* _The problem_
Go through the data from its first line and retype each line, stopping once the line containing "#### Greedy" has been retyped.

Data listing START

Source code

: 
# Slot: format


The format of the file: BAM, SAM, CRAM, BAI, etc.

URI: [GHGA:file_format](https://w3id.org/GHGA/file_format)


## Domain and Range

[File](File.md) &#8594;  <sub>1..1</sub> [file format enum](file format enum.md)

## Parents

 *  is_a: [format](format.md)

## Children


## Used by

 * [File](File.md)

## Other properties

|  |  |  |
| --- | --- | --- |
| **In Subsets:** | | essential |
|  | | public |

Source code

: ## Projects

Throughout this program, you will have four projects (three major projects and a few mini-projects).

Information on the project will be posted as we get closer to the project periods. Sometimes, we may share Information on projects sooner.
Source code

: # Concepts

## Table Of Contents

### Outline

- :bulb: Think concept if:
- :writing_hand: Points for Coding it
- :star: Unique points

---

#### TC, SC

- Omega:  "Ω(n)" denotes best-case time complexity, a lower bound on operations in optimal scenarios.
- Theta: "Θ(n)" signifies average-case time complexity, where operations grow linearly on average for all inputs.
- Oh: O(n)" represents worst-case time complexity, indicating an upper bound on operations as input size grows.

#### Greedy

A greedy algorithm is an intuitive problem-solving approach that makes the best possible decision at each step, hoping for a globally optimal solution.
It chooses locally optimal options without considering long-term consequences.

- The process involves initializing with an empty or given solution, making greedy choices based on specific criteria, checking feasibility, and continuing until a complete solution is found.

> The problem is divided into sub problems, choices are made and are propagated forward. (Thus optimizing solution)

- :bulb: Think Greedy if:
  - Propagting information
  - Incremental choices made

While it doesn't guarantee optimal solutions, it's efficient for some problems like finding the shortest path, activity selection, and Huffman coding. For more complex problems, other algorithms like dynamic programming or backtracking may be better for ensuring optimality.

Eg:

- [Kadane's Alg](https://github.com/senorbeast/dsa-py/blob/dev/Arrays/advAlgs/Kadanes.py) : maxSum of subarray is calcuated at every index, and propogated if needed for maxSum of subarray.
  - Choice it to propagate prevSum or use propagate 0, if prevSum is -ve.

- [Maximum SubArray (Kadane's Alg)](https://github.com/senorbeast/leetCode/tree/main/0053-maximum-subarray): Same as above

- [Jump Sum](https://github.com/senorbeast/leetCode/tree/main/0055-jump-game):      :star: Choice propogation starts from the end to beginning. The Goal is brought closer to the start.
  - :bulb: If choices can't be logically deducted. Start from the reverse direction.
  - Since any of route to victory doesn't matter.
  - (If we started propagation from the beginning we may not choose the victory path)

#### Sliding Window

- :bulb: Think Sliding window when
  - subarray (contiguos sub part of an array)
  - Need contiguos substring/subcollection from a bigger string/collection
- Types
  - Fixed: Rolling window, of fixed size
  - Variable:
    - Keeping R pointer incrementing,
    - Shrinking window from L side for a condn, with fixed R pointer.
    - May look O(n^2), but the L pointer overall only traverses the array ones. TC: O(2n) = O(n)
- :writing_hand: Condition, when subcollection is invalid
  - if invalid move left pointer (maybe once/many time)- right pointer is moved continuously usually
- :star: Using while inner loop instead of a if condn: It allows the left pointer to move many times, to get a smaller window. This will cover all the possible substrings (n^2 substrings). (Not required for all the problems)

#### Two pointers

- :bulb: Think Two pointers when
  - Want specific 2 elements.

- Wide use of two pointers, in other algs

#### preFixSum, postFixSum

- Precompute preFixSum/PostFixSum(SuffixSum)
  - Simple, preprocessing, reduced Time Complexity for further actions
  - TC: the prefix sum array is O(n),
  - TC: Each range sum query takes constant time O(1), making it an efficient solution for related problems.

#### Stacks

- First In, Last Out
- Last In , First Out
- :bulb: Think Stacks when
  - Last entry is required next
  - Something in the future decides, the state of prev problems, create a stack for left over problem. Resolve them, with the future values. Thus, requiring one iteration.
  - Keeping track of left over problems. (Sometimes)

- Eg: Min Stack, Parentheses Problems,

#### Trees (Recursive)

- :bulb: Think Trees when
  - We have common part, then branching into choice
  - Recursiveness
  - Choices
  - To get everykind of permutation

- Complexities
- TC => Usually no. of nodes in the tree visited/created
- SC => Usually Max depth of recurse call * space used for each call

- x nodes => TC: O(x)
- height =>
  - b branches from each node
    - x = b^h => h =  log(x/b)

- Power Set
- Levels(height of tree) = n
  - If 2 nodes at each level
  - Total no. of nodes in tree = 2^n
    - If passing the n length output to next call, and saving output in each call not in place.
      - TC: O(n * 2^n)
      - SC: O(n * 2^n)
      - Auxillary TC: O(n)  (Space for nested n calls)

Data listing END

* _Solution to this exercise_
Source code

: 
# Slot: format


The format of the file: BAM, SAM, CRAM, BAI, etc.

URI: [GHGA:file_format](https://w3id.org/GHGA/file_format)


## Domain and Range

[File](File.md) &#8594;  <sub>1..1</sub> [file format enum](file format enum.md)

## Parents

 *  is_a: [format](format.md)

## Children


## Used by

 * [File](File.md)

## Other properties

|  |  |  |
| --- | --- | --- |
| **In Subsets:** | | essential |
|  | | public |

Source code

: ## Projects

Throughout this program, you will have four projects (three major projects and a few mini-projects).

Information on the project will be posted as we get closer to the project periods. Sometimes, we may share Information on projects sooner.
Source code

: # Concepts

## Table Of Contents

### Outline

- :bulb: Think concept if:
- :writing_hand: Points for Coding it
- :star: Unique points

---

#### TC, SC

- Omega:  "Ω(n)" denotes best-case time complexity, a lower bound on operations in optimal scenarios.
- Theta: "Θ(n)" signifies average-case time complexity, where operations grow linearly on average for all inputs.
- Oh: O(n)" represents worst-case time complexity, indicating an upper bound on operations as input size grows.

#### Greedy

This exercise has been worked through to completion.